_What you will do_: A stretch of the entries below is to be set down exactly, running from the line with "- 众包司机也有起点和终点，且它也有时间窗，最早和最晚到达时间" through the line with "- 专用车辆中途不允许添加订单，不可修改订单", both included, and no other line.
————————
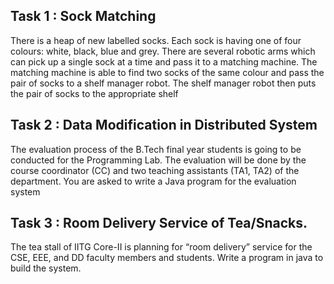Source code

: ## Task 1 : Sock Matching

There is a heap of new labelled socks. Each sock is having one of four colours: white, black, blue and grey. There are several robotic arms which can pick up a single sock at a time and pass it to a matching machine. The matching machine is able to find two socks of the same colour and pass the pair of socks to a shelf manager robot. The shelf manager robot then puts the pair of socks to the appropriate shelf

## Task 2 : Data Modification in Distributed System

The evaluation process of the B.Tech final year students is going to be conducted for the Programming Lab. The evaluation will be done by the course coordinator (CC) and two teaching assistants (TA1, TA2) of the department. You are asked to write a Java program for the evaluation system

## Task 3 : Room Delivery Service of Tea/Snacks.

The tea stall of IITG Core-II is planning for “room delivery” service for the CSE, EEE, and DD faculty members and students. Write a program in java to build the system.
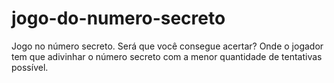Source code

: # jogo-do-numero-secreto
Jogo no número secreto. Será que você consegue acertar?
Onde o jogador tem que adivinhar o número secreto com a menor quantidade de tentativas possível.
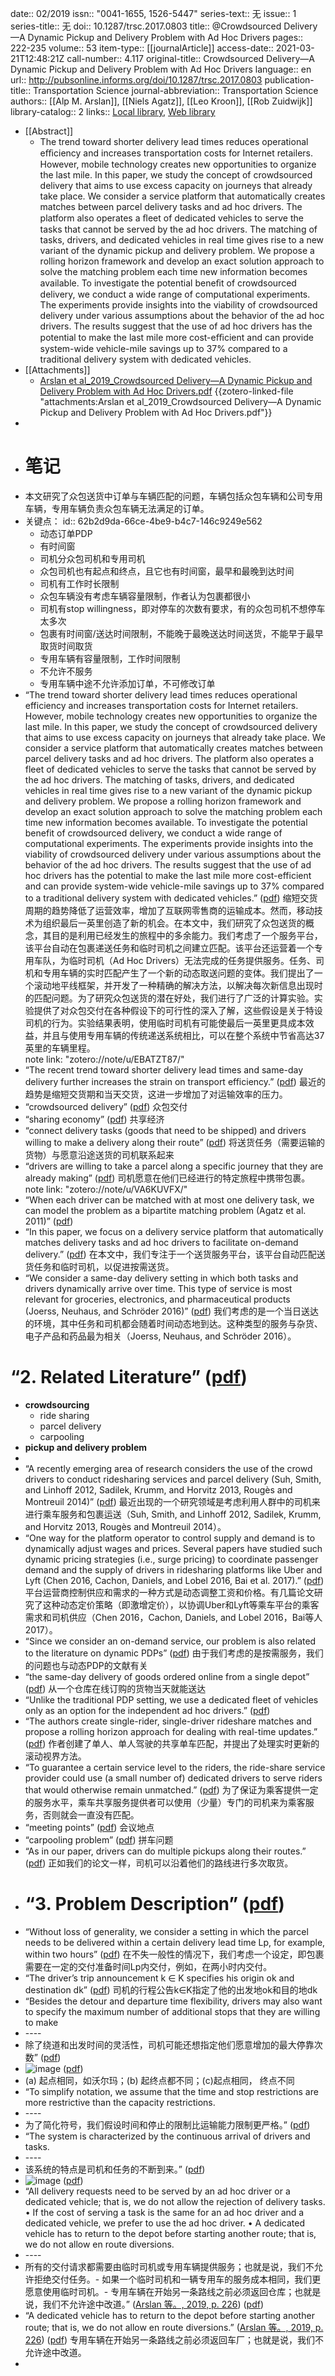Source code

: date:: 02/2019
issn:: "0041-1655, 1526-5447"
series-text:: 无
issue:: 1
series-title:: 无
doi:: 10.1287/trsc.2017.0803
title:: @Crowdsourced Delivery—A Dynamic Pickup and Delivery Problem with Ad Hoc Drivers
pages:: 222-235
volume:: 53
item-type:: [[journalArticle]]
access-date:: 2021-03-21T12:48:21Z
call-number:: 4.117
original-title:: Crowdsourced Delivery—A Dynamic Pickup and Delivery Problem with Ad Hoc Drivers
language:: en
url:: http://pubsonline.informs.org/doi/10.1287/trsc.2017.0803
publication-title:: Transportation Science
journal-abbreviation:: Transportation Science
authors:: [[Alp M. Arslan]], [[Niels Agatz]], [[Leo Kroon]], [[Rob Zuidwijk]]
library-catalog:: 2
links:: [Local library](zotero://select/library/items/NRBBW2N7), [Web library](https://www.zotero.org/users/7215072/items/NRBBW2N7)

- [[Abstract]]
	- The trend toward shorter delivery lead times reduces operational eﬃciency and increases transportation costs for Internet retailers. However, mobile technology creates new opportunities to organize the last mile. In this paper, we study the concept of crowdsourced delivery that aims to use excess capacity on journeys that already take place. We consider a service platform that automatically creates matches between parcel delivery tasks and ad hoc drivers. The platform also operates a ﬂeet of dedicated vehicles to serve the tasks that cannot be served by the ad hoc drivers. The matching of tasks, drivers, and dedicated vehicles in real time gives rise to a new variant of the dynamic pickup and delivery problem. We propose a rolling horizon framework and develop an exact solution approach to solve the matching problem each time new information becomes available. To investigate the potential beneﬁt of crowdsourced delivery, we conduct a wide range of computational experiments. The experiments provide insights into the viability of crowdsourced delivery under various assumptions about the behavior of the ad hoc drivers. The results suggest that the use of ad hoc drivers has the potential to make the last mile more cost-eﬃcient and can provide system-wide vehicle-mile savings up to 37% compared to a traditional delivery system with dedicated vehicles.
- [[Attachments]]
	- [Arslan et al_2019_Crowdsourced Delivery—A Dynamic Pickup and Delivery Problem with Ad Hoc Drivers.pdf](zotero://select/library/items/VWAPCHFL) {{zotero-linked-file "attachments:Arslan et al_2019_Crowdsourced Delivery—A Dynamic Pickup and Delivery Problem with Ad Hoc Drivers.pdf"}}
-
- # 笔记
- 本文研究了众包送货中订单与车辆匹配的问题，车辆包括众包车辆和公司专用车辆，专用车辆负责众包车辆无法满足的订单。
- 关键点：
  id:: 62b2d9da-66ce-4be9-b4c7-146c9249e562
	- 动态订单PDP
	- 有时间窗
	- 司机分众包司机和专用司机
	- 众包司机也有起点和终点，且它也有时间窗，最早和最晚到达时间
	- 司机有工作时长限制
	- 众包车辆没有考虑车辆容量限制，作者认为包裹都很小
	- 司机有stop willingness，即对停车的次数有要求，有的众包司机不想停车太多次
	- 包裹有时间窗/送达时间限制，不能晚于最晚送达时间送货，不能早于最早取货时间取货
	- 专用车辆有容量限制，工作时间限制
	- 不允许不服务
	- 专用车辆中途不允许添加订单，不可修改订单
- “The trend toward shorter delivery lead times reduces operational efficiency and increases transportation costs for Internet retailers. However, mobile technology creates new opportunities to organize the last mile. In this paper, we study the concept of crowdsourced delivery that aims to use excess capacity on journeys that already take place. We consider a service platform that automatically creates matches between parcel delivery tasks and ad hoc drivers. The platform also operates a fleet of dedicated vehicles to serve the tasks that cannot be served by the ad hoc drivers. The matching of tasks, drivers, and dedicated vehicles in real time gives rise to a new variant of the dynamic pickup and delivery problem. We propose a rolling horizon framework and develop an exact solution approach to solve the matching problem each time new information becomes available. To investigate the potential benefit of crowdsourced delivery, we conduct a wide range of computational experiments. The experiments provide insights into the viability of crowdsourced delivery under various assumptions about the behavior of the ad hoc drivers. The results suggest that the use of ad hoc drivers has the potential to make the last mile more cost-efficient and can provide system-wide vehicle-mile savings up to 37% compared to a traditional delivery system with dedicated vehicles.” ([pdf](zotero://open-pdf/library/items/VWAPCHFL?page=2&annotation=P6XJN6FK)) 缩短交货周期的趋势降低了运营效率，增加了互联网零售商的运输成本。然而，移动技术为组织最后一英里创造了新的机会。在本文中，我们研究了众包送货的概念，其目的是利用已经发生的旅程中的多余能力。我们考虑了一个服务平台，该平台自动在包裹递送任务和临时司机之间建立匹配。该平台还运营着一个专用车队，为临时司机（Ad Hoc Drivers）无法完成的任务提供服务。任务、司机和专用车辆的实时匹配产生了一个新的动态取送问题的变体。我们提出了一个滚动地平线框架，并开发了一种精确的解决方法，以解决每次新信息出现时的匹配问题。为了研究众包送货的潜在好处，我们进行了广泛的计算实验。实验提供了对众包交付在各种假设下的可行性的深入了解，这些假设是关于特设司机的行为。实验结果表明，使用临时司机有可能使最后一英里更具成本效益，并且与使用专用车辆的传统递送系统相比，可以在整个系统中节省高达37英里的车辆里程。  
  note link: "zotero://note/u/EBATZT87/"
- “The recent trend toward shorter delivery lead times and same-day delivery further increases the strain on transport efficiency.” ([pdf](zotero://open-pdf/library/items/VWAPCHFL?page=2&annotation=9MI8VT44)) 最近的趋势是缩短交货期和当天交货，这进一步增加了对运输效率的压力。
- “crowdsourced delivery” ([pdf](zotero://open-pdf/library/items/VWAPCHFL?page=2&annotation=E7WA2TWY)) 众包交付
- “sharing economy” ([pdf](zotero://open-pdf/library/items/VWAPCHFL?page=2&annotation=QYDFGDCZ)) 共享经济
- “connect delivery tasks (goods that need to be shipped) and drivers willing to make a delivery along their route” ([pdf](zotero://open-pdf/library/items/VWAPCHFL?page=2&annotation=KKTNBK45)) 将送货任务（需要运输的货物）与愿意沿途送货的司机联系起来
- “drivers are willing to take a parcel along a specific journey that they are already making” ([pdf](zotero://open-pdf/library/items/VWAPCHFL?page=3&annotation=4I8I786Z)) 司机愿意在他们已经进行的特定旅程中携带包裹。  
  note link: "zotero://note/u/VA6KUVFX/"
- “When each driver can be matched with at most one delivery task, we can model the problem as a bipartite matching problem (Agatz et al. 2011)” ([pdf](zotero://open-pdf/library/items/VWAPCHFL?page=3))
- “In this paper, we focus on a delivery service platform that automatically matches delivery tasks and ad hoc drivers to facilitate on-demand delivery.” ([pdf](zotero://open-pdf/library/items/VWAPCHFL?page=3&annotation=SBUPKHMF)) 在本文中，我们专注于一个送货服务平台，该平台自动匹配送货任务和临时司机，以促进按需送货。
- “We consider a same-day delivery setting in which both tasks and drivers dynamically arrive over time. This type of service is most relevant for groceries, electronics, and pharmaceutical products (Joerss, Neuhaus, and Schröder 2016)” ([pdf](zotero://open-pdf/library/items/VWAPCHFL?page=3&annotation=TB7NQXK3)) 我们考虑的是一个当日送达的环境，其中任务和司机都会随着时间动态地到达。这种类型的服务与杂货、电子产品和药品最为相关（Joerss, Neuhaus, and Schröder 2016）。
# “2. Related Literature” ([pdf](zotero://open-pdf/library/items/VWAPCHFL?page=3))
- **crowdsourcing**
	- ride sharing
	- parcel delivery
	- carpooling
- **pickup and delivery problem**
-
- “A recently emerging area of research considers the use of the crowd drivers to conduct ridesharing services and parcel delivery (Suh, Smith, and Linhoff 2012, Sadilek, Krumm, and Horvitz 2013, Rougès and Montreuil 2014)” ([pdf](zotero://open-pdf/library/items/VWAPCHFL?page=3&annotation=SG6JJKCH)) 最近出现的一个研究领域是考虑利用人群中的司机来进行乘车服务和包裹运送（Suh, Smith, and Linhoff 2012, Sadilek, Krumm, and Horvitz 2013, Rougès and Montreuil 2014）。
- “One way for the platform operator to control supply and demand is to dynamically adjust wages and prices. Several papers have studied such dynamic pricing strategies (i.e., surge pricing) to coordinate passenger demand and the supply of drivers in ridesharing platforms like Uber and Lyft (Chen 2016, Cachon, Daniels, and Lobel 2016, Bai et al. 2017).” ([pdf](zotero://open-pdf/library/items/VWAPCHFL?page=3&annotation=JHTFZHNL)) 平台运营商控制供应和需求的一种方式是动态调整工资和价格。有几篇论文研究了这种动态定价策略（即激增定价），以协调Uber和Lyft等乘车平台的乘客需求和司机供应（Chen 2016，Cachon, Daniels, and Lobel 2016，Bai等人2017）。
- “Since we consider an on-demand service, our problem is also related to the literature on dynamic PDPs” ([pdf](zotero://open-pdf/library/items/VWAPCHFL?page=3&annotation=W53EK44K)) 由于我们考虑的是按需服务，我们的问题也与动态PDP的文献有关
- “the same-day delivery of goods ordered online from a single depot” ([pdf](zotero://open-pdf/library/items/VWAPCHFL?page=4&annotation=ZW95SYA8)) 从一个仓库在线订购的货物当天就能送达
- “Unlike the traditional PDP setting, we use a dedicated fleet of vehicles only as an option for the independent ad hoc drivers.” ([pdf](zotero://open-pdf/library/items/VWAPCHFL?page=4))
- “The authors create single-rider, single-driver rideshare matches and propose a rolling horizon approach for dealing with real-time updates.” ([pdf](zotero://open-pdf/library/items/VWAPCHFL?page=4&annotation=ZSV6P88E)) 作者创建了单人、单人驾驶的共享单车匹配，并提出了处理实时更新的滚动视界方法。
- “To guarantee a certain service level to the riders, the ride-share service provider could use (a small number of) dedicated drivers to serve riders that would otherwise remain unmatched.” ([pdf](zotero://open-pdf/library/items/VWAPCHFL?page=4&annotation=6XYLUHPL)) 为了保证为乘客提供一定的服务水平，乘车共享服务提供者可以使用（少量）专门的司机来为乘客服务，否则就会一直没有匹配。
- “meeting points” ([pdf](zotero://open-pdf/library/items/VWAPCHFL?page=4&annotation=Q2JJZESY)) 会议地点
- “carpooling problem” ([pdf](zotero://open-pdf/library/items/VWAPCHFL?page=4&annotation=EGATTS3W)) 拼车问题
- “As in our paper, drivers can do multiple pickups along their routes.” ([pdf](zotero://open-pdf/library/items/VWAPCHFL?page=4&annotation=68IXNELR)) 正如我们的论文一样，司机可以沿着他们的路线进行多次取货。
- # “3. Problem Description” ([pdf](zotero://open-pdf/library/items/VWAPCHFL?page=4))
- “Without loss of generality, we consider a setting in which the parcel needs to be delivered within a certain delivery lead time Lp, for example, within two hours” ([pdf](zotero://open-pdf/library/items/VWAPCHFL?page=4&annotation=U4VRBSB2)) 在不失一般性的情况下，我们考虑一个设定，即包裹需要在一定的交付准备时间Lp内交付，例如，在两小时内交付。
- “The driver’s trip announcement k ∈ K specifies his origin ok and destination dk” ([pdf](zotero://open-pdf/library/items/VWAPCHFL?page=4&annotation=HD3KBQXN)) 司机的行程公告k∈K指定了他的出发地ok和目的地dk
- “Besides the detour and departure time flexibility, drivers may also want to specify the maximum number of additional stops that they are willing to make
- \----
- 除了绕道和出发时间的灵活性，司机可能还想指定他们愿意增加的最大停靠次数” ([pdf](zotero://open-pdf/library/items/VWAPCHFL?page=4))
- ![image](attachments/RUA4NIT8.png) ([pdf](zotero://open-pdf/library/items/VWAPCHFL?page=5&annotation=DG7NWWB2))
- (a) 起点相同，如沃尔玛；(b) 起终点都不同；(c)起点相同， 终点不同
- “To simplify notation, we assume that the time and stop restrictions are more restrictive than the capacity restrictions.
- \----
- 为了简化符号，我们假设时间和停止的限制比运输能力限制更严格。” ([pdf](zotero://open-pdf/library/items/VWAPCHFL?page=5))
- “The system is characterized by the continuous arrival of drivers and tasks.
- \----
- 该系统的特点是司机和任务的不断到来。” ([pdf](zotero://open-pdf/library/items/VWAPCHFL?page=5))
- ![image](attachments/AM76369J.png) ([pdf](zotero://open-pdf/library/items/VWAPCHFL?page=6&annotation=NEIAWHN2))
- “All delivery requests need to be served by an ad hoc driver or a dedicated vehicle; that is, we do not allow the rejection of delivery tasks. • If the cost of serving a task is the same for an ad hoc driver and a dedicated vehicle, we prefer to use the ad hoc driver. • A dedicated vehicle has to return to the depot before starting another route; that is, we do not allow en route diversions.
- \----
- 所有的交付请求都需要由临时司机或专用车辆提供服务；也就是说，我们不允许拒绝交付任务。- 如果一个临时司机和一辆专用车的服务成本相同，我们更愿意使用临时司机。- 专用车辆在开始另一条路线之前必须返回仓库；也就是说，我们不允许途中改道。” ([Arslan 等。, 2019, p. 226](zotero://select/library/items/NRBBW2N7)) ([pdf](zotero://open-pdf/library/items/VWAPCHFL?page=6))
- “A dedicated vehicle has to return to the depot before starting another route; that is, we do not allow en route diversions.” ([Arslan 等。, 2019, p. 226](zotero://select/library/items/NRBBW2N7)) ([pdf](zotero://open-pdf/library/items/VWAPCHFL?page=6&annotation=WG2S57UK)) 专用车辆在开始另一条路线之前必须返回车厂；也就是说，我们不允许途中改道。
-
————————
_Exercise solution_:
	- 众包司机也有起点和终点，且它也有时间窗，最早和最晚到达时间
	- 司机有工作时长限制
	- 众包车辆没有考虑车辆容量限制，作者认为包裹都很小
	- 司机有stop willingness，即对停车的次数有要求，有的众包司机不想停车太多次
	- 包裹有时间窗/送达时间限制，不能晚于最晚送达时间送货，不能早于最早取货时间取货
	- 专用车辆有容量限制，工作时间限制
	- 不允许不服务
	- 专用车辆中途不允许添加订单，不可修改订单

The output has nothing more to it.